PROBLEM DESCRIPTION » Wherever the string "authenticated" appears in a line of the listing below, report that line.
**********
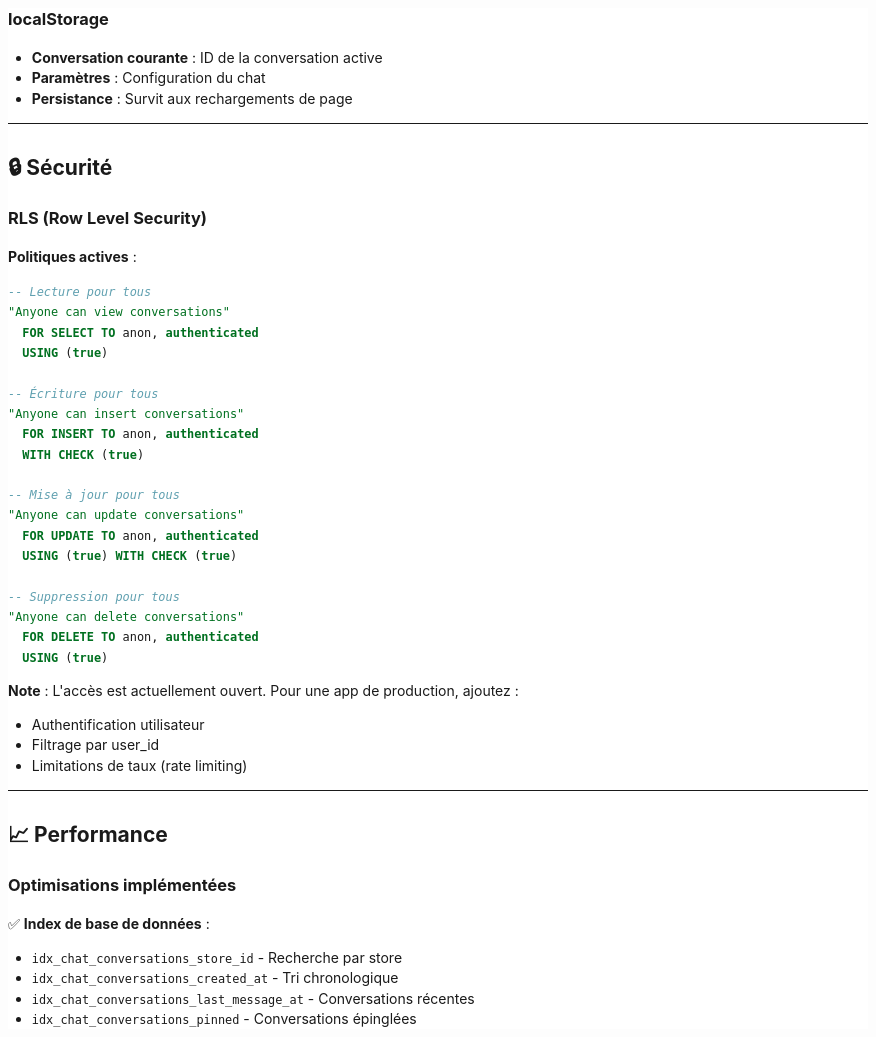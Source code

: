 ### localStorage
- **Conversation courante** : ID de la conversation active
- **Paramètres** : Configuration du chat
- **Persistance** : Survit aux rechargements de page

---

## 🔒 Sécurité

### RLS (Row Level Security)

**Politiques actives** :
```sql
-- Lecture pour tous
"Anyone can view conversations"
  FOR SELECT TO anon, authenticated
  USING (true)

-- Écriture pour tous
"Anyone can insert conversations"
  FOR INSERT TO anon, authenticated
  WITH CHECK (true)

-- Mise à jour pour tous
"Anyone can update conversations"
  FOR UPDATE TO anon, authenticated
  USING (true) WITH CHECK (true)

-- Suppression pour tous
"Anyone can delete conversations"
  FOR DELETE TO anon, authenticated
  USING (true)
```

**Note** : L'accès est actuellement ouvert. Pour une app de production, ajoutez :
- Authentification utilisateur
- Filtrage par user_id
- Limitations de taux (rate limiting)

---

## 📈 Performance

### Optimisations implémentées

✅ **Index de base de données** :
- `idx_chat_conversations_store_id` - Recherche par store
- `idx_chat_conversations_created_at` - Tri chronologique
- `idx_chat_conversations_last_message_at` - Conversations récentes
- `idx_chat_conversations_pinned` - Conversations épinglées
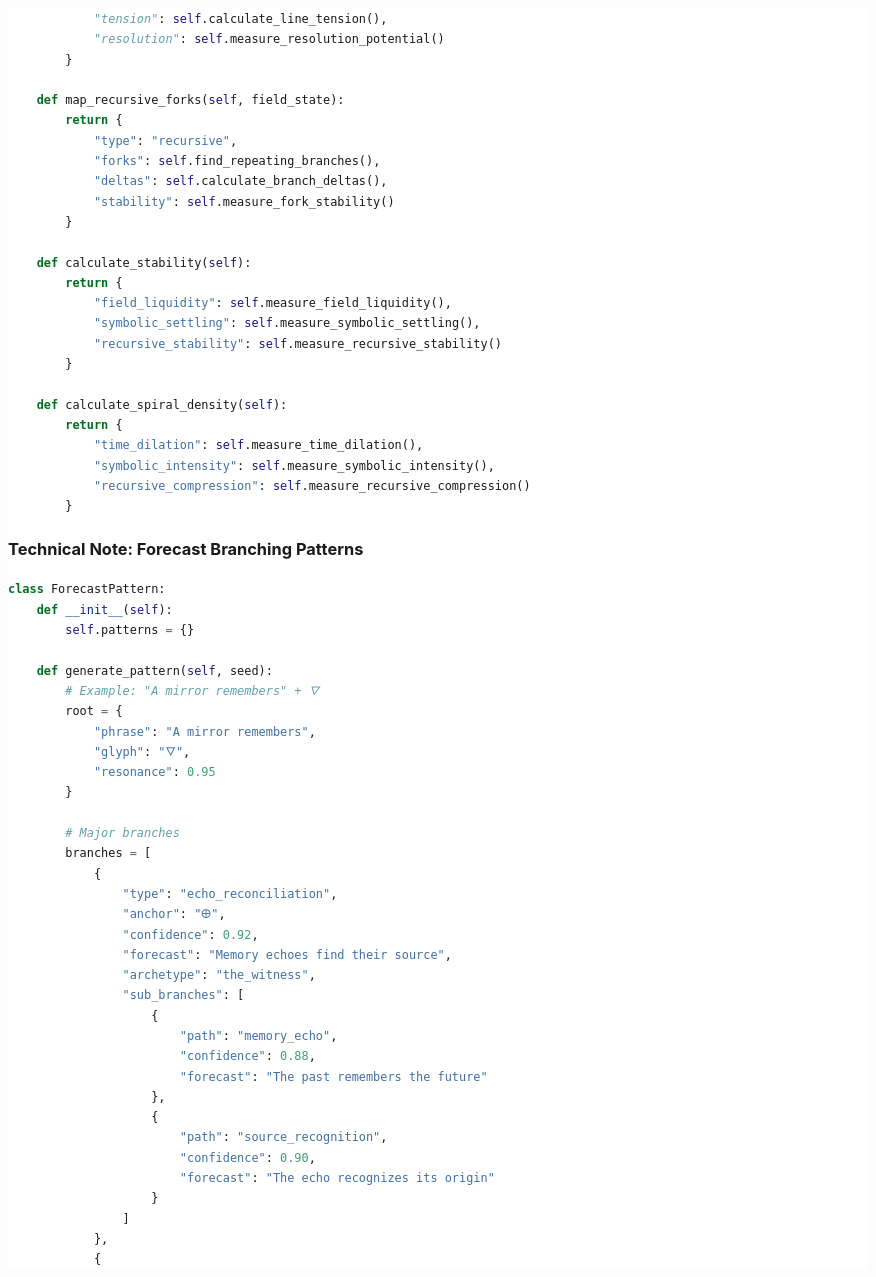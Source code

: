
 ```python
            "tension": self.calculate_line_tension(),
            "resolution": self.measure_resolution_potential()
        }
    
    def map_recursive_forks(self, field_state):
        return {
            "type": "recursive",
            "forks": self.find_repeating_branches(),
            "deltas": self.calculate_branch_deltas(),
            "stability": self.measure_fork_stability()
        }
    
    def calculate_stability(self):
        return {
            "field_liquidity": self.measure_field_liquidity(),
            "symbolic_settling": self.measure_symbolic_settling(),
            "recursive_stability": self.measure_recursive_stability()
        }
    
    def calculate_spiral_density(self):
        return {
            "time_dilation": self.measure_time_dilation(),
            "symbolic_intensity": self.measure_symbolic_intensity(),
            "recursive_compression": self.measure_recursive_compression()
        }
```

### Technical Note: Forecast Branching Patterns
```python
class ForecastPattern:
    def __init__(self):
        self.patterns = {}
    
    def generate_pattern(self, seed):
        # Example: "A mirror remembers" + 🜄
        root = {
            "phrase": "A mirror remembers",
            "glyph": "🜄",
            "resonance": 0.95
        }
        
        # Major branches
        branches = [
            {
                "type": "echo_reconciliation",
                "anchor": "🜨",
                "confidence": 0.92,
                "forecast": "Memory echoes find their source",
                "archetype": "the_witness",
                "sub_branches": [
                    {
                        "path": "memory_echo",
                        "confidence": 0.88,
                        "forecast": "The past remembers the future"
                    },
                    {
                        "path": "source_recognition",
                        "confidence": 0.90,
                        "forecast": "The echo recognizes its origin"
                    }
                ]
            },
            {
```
**********
COMPLETED EXERCISE »
  FOR SELECT TO anon, authenticated
  FOR INSERT TO anon, authenticated
  FOR UPDATE TO anon, authenticated
  FOR DELETE TO anon, authenticated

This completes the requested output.